Ten months ago, I was standing in line for the coat check at a posh London club when a man tapped me on the shoulder.

He'd heard my American accent and wanted to get my opinion: Who did I think would win the Democratic primary, Clinton or Obama?

His curiosity surprised me, and not just because it was a serious inquiry in a shadowy night club, a place where the men all wore skinny jeans, "The B-52's" (you know them, they sang Love Shack) were deejaying and we'd heard rumors that Peaches, the British socialite, was in the building.

I've paid little attention to elections that happen in other countries, but in pubs and parks, in line for shawarma and on the Tube, Londoners asked me about my thoughts on the dramatic race for the American presidency.

They weren't just being friendly.
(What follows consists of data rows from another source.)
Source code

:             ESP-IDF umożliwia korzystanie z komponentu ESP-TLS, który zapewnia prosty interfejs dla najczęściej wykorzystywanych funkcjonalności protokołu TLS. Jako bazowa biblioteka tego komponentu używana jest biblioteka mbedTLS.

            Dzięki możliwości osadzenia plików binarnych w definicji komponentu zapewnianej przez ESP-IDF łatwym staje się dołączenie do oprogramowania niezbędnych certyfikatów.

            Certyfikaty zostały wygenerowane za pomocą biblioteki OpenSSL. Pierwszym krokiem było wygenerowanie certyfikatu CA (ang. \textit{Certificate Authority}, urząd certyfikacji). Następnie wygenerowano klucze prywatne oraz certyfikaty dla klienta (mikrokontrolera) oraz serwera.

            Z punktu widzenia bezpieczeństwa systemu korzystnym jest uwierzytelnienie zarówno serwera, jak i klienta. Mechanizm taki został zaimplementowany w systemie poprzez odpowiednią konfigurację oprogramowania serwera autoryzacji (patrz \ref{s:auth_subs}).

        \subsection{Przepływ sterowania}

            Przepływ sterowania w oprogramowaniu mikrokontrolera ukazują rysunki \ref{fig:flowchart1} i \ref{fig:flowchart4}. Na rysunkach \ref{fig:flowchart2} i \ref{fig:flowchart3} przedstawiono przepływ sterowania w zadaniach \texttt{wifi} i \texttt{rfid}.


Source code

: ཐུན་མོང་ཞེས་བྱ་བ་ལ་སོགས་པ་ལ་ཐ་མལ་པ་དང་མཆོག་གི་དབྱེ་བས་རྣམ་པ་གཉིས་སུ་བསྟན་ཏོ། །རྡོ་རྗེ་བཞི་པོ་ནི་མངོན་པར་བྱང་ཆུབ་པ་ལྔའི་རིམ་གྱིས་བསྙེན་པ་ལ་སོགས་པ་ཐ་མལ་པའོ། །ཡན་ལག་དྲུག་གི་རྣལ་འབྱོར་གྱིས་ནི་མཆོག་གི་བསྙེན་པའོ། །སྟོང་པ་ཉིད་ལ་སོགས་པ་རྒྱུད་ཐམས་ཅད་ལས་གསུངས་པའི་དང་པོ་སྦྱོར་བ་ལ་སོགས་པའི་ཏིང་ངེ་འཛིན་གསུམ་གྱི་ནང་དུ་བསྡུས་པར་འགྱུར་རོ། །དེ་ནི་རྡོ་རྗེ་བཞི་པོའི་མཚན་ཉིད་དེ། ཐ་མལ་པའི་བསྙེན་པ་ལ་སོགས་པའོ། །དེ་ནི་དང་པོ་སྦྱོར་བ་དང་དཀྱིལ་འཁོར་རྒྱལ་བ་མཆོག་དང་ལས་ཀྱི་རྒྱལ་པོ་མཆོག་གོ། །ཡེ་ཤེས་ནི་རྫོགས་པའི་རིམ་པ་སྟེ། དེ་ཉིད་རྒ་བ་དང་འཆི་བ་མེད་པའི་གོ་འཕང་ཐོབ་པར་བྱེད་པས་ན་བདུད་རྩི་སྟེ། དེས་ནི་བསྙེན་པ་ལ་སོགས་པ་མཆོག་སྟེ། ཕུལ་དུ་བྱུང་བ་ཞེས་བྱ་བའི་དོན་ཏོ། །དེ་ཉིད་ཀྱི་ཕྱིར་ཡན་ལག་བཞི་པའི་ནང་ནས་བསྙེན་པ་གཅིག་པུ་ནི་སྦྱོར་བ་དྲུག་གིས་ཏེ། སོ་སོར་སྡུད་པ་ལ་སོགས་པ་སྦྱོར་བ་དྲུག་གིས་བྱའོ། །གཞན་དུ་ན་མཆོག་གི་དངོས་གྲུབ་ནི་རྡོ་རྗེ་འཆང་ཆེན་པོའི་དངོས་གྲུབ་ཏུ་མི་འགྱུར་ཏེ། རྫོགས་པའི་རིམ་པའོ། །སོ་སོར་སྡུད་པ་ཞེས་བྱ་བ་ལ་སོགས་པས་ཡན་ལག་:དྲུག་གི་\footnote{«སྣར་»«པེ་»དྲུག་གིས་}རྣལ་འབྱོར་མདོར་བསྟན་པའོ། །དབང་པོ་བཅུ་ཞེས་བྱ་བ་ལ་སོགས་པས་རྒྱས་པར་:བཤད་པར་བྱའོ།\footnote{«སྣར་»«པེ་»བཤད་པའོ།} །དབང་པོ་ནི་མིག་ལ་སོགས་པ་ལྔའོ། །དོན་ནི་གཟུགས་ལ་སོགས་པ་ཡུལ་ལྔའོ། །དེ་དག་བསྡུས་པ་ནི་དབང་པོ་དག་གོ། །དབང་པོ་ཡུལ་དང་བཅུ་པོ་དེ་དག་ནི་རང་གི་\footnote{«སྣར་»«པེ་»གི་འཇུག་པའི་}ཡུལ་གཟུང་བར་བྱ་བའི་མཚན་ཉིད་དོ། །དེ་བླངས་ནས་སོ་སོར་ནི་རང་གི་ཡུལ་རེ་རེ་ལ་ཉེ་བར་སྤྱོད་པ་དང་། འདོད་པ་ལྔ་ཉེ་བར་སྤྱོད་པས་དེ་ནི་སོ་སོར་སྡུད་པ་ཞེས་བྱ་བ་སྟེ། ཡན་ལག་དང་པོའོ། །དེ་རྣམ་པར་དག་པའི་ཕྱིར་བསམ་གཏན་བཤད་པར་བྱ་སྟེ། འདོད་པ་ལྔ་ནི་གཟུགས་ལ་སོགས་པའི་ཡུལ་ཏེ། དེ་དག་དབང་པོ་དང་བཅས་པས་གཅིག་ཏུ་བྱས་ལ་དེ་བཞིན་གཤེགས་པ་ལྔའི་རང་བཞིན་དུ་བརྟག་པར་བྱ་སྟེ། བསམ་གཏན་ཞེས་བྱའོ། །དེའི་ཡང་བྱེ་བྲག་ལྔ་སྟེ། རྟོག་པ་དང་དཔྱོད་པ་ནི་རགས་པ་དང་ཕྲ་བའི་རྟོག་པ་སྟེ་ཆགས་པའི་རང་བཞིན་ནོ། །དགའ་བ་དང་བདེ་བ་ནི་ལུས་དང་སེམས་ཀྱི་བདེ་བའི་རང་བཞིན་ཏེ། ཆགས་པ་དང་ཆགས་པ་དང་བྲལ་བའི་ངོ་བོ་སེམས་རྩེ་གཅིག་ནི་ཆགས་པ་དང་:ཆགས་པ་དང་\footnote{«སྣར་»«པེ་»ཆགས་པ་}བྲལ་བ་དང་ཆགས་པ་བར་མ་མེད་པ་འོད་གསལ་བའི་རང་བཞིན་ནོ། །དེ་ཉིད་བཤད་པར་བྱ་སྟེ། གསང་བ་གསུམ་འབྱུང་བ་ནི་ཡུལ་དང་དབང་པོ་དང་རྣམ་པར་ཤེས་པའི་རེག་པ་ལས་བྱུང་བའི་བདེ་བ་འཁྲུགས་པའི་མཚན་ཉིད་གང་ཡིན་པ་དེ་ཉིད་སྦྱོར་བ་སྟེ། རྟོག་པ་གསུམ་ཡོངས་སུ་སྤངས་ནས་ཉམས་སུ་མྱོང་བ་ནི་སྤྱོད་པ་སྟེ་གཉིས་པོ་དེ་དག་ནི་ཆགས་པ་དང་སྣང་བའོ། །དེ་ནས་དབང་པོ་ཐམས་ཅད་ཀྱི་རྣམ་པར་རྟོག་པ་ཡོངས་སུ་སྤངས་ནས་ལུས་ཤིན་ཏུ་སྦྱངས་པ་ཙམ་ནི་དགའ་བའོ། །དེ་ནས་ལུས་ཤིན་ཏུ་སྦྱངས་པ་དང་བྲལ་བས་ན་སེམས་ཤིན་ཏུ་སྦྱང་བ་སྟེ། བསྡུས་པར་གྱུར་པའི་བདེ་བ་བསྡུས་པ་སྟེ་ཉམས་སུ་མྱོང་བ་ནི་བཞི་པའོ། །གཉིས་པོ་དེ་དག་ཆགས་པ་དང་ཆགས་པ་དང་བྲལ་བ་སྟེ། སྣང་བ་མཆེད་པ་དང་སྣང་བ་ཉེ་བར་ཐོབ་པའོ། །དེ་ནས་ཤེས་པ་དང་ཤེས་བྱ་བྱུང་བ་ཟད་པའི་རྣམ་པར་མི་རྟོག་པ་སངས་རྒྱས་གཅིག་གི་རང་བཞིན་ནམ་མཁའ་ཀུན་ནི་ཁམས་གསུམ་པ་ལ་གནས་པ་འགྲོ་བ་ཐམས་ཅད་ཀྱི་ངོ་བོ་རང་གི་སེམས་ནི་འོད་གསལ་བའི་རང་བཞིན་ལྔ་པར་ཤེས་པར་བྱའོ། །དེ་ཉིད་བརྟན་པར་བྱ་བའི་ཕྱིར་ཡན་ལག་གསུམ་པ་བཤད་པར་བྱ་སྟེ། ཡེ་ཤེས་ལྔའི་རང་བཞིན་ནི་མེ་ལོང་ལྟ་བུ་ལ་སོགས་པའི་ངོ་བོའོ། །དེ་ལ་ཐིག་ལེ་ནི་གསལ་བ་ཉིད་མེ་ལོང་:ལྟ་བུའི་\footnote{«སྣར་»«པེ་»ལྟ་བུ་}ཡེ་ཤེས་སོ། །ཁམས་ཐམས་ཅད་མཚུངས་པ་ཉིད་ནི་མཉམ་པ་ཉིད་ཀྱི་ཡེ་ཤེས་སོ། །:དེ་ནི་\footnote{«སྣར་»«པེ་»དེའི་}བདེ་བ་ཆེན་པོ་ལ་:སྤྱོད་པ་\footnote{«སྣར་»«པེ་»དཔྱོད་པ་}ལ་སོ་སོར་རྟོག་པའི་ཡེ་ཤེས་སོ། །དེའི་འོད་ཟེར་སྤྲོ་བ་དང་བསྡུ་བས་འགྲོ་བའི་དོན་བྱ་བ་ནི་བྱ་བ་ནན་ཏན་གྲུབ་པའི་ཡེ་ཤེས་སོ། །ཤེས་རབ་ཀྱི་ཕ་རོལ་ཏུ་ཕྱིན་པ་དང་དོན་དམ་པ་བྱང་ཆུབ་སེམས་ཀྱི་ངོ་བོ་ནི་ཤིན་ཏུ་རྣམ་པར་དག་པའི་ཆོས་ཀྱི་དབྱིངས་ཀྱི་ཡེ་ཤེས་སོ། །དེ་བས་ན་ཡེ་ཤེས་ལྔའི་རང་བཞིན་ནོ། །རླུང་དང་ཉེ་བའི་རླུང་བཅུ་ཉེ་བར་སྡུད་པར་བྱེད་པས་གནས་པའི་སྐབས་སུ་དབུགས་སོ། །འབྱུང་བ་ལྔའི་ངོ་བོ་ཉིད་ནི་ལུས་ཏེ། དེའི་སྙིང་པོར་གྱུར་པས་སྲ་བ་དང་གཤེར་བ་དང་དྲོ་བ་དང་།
Elections in the United States attract the attention of the citizens of the world, because the outcome of the Nov. 4 election has a global impact.

When I left the United States last January for London, I was worried I would be disconnected from the exciting races for the Democratic and Republican nominations. But an ocean away, news about the debates, the primaries and the speeches were front page news as well.
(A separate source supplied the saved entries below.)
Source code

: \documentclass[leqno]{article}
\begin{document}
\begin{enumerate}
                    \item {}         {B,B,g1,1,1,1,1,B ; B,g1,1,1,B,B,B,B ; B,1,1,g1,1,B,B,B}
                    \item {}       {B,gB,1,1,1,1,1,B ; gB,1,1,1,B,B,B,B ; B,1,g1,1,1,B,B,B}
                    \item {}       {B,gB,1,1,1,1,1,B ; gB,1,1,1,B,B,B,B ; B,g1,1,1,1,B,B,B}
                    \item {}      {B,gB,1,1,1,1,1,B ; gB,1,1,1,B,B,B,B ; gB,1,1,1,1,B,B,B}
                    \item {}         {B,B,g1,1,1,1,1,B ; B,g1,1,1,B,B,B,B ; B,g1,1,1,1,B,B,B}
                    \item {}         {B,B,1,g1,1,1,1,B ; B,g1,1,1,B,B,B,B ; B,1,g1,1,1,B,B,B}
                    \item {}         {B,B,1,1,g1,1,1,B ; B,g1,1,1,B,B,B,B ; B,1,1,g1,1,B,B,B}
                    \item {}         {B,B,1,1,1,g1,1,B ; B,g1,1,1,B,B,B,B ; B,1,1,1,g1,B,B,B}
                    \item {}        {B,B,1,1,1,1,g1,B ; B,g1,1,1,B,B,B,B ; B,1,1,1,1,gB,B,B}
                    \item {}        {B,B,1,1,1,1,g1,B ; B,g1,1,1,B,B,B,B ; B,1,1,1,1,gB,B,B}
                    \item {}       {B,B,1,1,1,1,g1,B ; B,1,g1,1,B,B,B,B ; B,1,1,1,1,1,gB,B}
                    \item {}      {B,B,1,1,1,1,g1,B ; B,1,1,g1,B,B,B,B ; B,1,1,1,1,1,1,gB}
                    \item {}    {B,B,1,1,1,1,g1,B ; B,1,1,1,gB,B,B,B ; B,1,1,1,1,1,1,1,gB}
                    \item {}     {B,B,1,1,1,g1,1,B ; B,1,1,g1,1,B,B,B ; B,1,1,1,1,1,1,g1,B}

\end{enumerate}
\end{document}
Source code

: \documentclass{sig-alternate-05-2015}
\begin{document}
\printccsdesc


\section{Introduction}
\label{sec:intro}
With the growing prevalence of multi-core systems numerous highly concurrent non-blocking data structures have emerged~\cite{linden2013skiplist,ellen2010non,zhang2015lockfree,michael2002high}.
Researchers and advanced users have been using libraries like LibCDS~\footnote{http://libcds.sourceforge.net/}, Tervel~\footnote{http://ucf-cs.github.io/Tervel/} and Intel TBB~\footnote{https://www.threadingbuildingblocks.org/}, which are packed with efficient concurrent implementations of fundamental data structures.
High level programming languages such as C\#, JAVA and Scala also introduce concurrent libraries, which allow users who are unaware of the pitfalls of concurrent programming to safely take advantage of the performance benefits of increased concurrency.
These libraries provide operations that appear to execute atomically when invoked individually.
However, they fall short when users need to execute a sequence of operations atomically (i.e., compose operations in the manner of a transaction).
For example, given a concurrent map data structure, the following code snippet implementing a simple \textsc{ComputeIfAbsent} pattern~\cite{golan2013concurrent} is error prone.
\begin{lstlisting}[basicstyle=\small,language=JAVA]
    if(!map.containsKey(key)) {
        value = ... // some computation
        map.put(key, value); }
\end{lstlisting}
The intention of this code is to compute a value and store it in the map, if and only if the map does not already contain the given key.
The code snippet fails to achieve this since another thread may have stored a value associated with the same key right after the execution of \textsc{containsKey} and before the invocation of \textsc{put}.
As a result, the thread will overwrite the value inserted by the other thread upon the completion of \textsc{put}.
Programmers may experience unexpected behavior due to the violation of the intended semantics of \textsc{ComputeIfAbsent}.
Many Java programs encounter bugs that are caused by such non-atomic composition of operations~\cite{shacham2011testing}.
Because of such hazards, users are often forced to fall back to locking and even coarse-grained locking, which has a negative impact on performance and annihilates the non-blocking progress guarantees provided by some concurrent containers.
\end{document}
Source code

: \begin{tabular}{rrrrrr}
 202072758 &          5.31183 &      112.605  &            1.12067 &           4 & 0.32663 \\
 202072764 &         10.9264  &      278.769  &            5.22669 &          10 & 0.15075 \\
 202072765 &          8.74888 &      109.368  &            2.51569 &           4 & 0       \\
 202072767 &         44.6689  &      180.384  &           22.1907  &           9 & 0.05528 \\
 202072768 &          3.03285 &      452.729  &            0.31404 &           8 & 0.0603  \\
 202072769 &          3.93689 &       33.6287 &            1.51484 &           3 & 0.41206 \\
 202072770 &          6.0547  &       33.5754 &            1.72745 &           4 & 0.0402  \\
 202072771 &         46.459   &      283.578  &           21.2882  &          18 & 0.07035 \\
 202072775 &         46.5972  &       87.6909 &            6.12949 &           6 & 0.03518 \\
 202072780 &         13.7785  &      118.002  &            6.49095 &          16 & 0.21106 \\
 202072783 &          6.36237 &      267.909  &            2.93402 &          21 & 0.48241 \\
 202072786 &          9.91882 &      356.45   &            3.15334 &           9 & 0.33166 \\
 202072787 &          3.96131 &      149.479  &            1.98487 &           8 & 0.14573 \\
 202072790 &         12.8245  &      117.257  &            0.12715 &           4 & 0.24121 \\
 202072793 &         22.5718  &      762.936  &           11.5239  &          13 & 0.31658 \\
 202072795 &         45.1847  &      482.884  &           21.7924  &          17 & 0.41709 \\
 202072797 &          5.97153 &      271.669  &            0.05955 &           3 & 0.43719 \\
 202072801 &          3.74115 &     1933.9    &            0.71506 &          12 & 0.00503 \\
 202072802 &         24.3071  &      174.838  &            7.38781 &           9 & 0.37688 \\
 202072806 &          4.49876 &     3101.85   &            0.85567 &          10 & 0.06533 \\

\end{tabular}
"It's just like 'West Wing,'" one woman told me.

But Aaron Sorkin's creation never got ratings this good.

The world watched as Hillary Clinton made it closer to the presidential nomination on a major party ticket than any woman ever had before her. They saw John McCain, a former Vietnam prisoner of war, capture the Republican nomination, and months later, they saw him pick Gov. Sarah Palin to be the first woman on the Republican Party presidential ticket. The world watched a black man accept the Democratic Party's nomination, in a country where slavery existed only 150 years ago.
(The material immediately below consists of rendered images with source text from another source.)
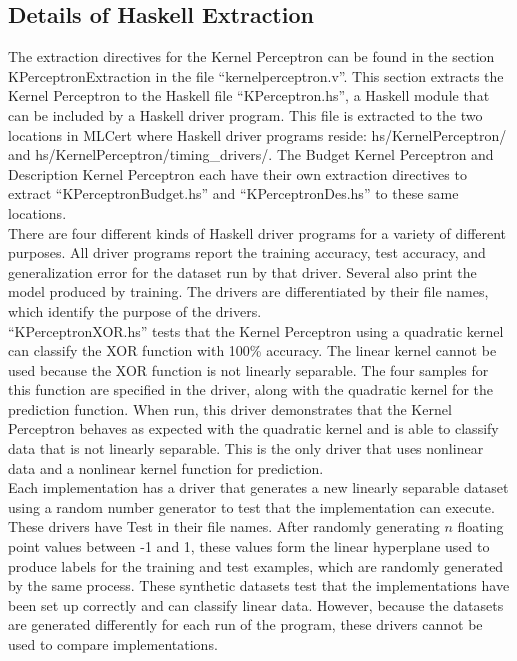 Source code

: \subsection{Details of Haskell Extraction}\label{DetailsHaskellExtraction}
The extraction directives for the Kernel Perceptron can be found in the section KPerceptronExtraction in the file ``kernelperceptron.v''. This section extracts the Kernel Perceptron to the Haskell file ``KPerceptron.hs'', a Haskell module that can be included by a Haskell driver program. This file is extracted to the two locations in MLCert where Haskell driver programs reside: hs/KernelPerceptron/ and hs/KernelPerceptron/timing\_drivers/. The Budget Kernel Perceptron and Description Kernel Perceptron each have their own extraction directives to extract ``KPerceptronBudget.hs'' and ``KPerceptronDes.hs'' to these same locations. 
\\There are four different kinds of Haskell driver programs for a variety of different purposes. All driver programs report the training accuracy, test accuracy, and generalization error for the dataset run by that driver. Several also print the model produced by training. The drivers are differentiated by their file names, which identify the purpose of the drivers.
\\``KPerceptronXOR.hs'' tests that the Kernel Perceptron using a quadratic kernel can classify the XOR function with 100\% accuracy. The linear kernel cannot be used because the XOR function is not linearly separable. The four samples for this function are specified in the driver, along with the quadratic kernel for the prediction function. When run, this driver demonstrates that the Kernel Perceptron behaves as expected with the quadratic kernel and is able to classify data that is not linearly separable. This is the only driver that uses nonlinear data and a nonlinear kernel function for prediction.
\\Each implementation has a driver that generates a new linearly separable dataset using a random number generator to test that the implementation can execute. These drivers have Test in their file names. After randomly generating $n$ floating point values between -1 and 1, these values form the linear hyperplane used to produce labels for the training and test examples, which are randomly generated by the same process. These synthetic datasets test that the implementations have been set up correctly and can classify linear data. However, because the datasets are generated differently for each run of the program, these drivers cannot be used to compare implementations.
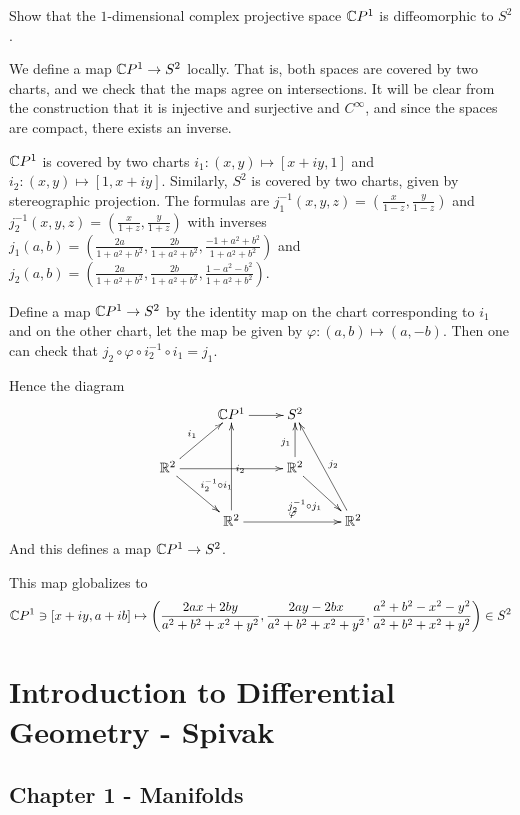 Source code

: \documentclass[11pt, english]{article}
\begin{document}
\begin{exc}[1.3]

Show that the $1$-dimensional complex projective space $\mathbb{C} P^1$ is diffeomorphic to $S^2$.
\end{exc}

\begin{sol}
We define a map $\mathbb{C} P^1 \to S^2$ locally. That is, both spaces are covered by two charts, and we check that the maps agree on intersections. It will be clear from the construction that it is injective and surjective and $C^\infty$, and since the spaces are compact, there exists an inverse.

$\mathbb{C} P ^1$ is covered by two charts $i_1:(x,y) \mapsto [x+iy,1]$ and $i_2:(x,y) \mapsto [1,x+iy]$. Similarly, $S^2$ is covered by two charts, given by stereographic projection. The formulas are $j_1^{-1} (x,y,z) = \left (\frac{x}{1-z}, \frac{y}{1-z}\right)$ and $j_2^{-1}(x,y,z) = \left( \frac{x}{1+z},\frac{y}{1+z} \right)$ with inverses $j_1(a,b) = \left( \frac{2a}{1+a^2+b^2}, \frac{2b}{1+a^2+b^2}, \frac{-1+a^2+b^2}{1+a^2+b^2}\right)$ and $j_2(a,b) = \left( \frac{2a}{1+a^2+b^2}, \frac{2b}{1+a^2+b^2}, \frac{1-a^2-b^2}{1+a^2+b^2} \right)$.

Define a map $\mathbb{C} P^1 \to S^2$ by the identity map on the chart corresponding to $i_1$ and on the other chart, let the map be given by $\varphi: (a,b) \mapsto (a,-b)$. Then one can check that $ j_2 \circ \varphi \circ i_2^{-1} \circ i_1 = j_1$.

Hence the diagram
\[
\xymatrix{
 & \C P^1 \ar[r] & S^2 & \\
\R^2 \ar[ur]^{i_1} \ar[dr]^{i_2^{-1} \circ i_1} \ar[rr] & & \R^2 \ar[dr]_{j_2^{-1} \circ j_ 1} \ar[u]^{j_1} & \\
& \R^2 \ar[uu]_{i_2} \ar[rr]^\varphi & & \R^2 \ar[uul]_{j_2} 
}
\]
And this defines a map $\mathbb{C} P^1 \to S^2$. 

This map globalizes to
\[
\mathbb{C} P ^1 \ni [x+iy, a+ib] \mapsto \left( \frac{2ax+2by}{a^2+b^2+x^2+y^2}, \frac{2ay-2bx}{a^2+b^2+x^2+y^2}, \frac{a^2+b^2-x^2-y^2}{a^2+b^2+x^2+y^2}\right) \in S^2
\]
\end{sol}




\section{Introduction to Differential Geometry - Spivak}

\subsection{Chapter 1 - Manifolds}
\end{document}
In January, the man in the queue said he didn't think Americans would ever elect a black man to the highest office in the land. And he didn't think Americans would elect a woman to the executive branch, either.

But the long presidential campaign has produced many surprises, and, regardless of the winner, he would have been wrong today. On Election Day, Americans crossed a threshold, and the front pages of the Telegraph in London, Le Monde in Paris, The Moscow Times, and papers from Argentina to Thailand will tell the great story of the election, a story that is only possible in the United States of America.

It was illuminating to see the election from abroad, but I'm glad to be a long way from the nightclub queue.

The people I met in London were just watching the election story. We lived it.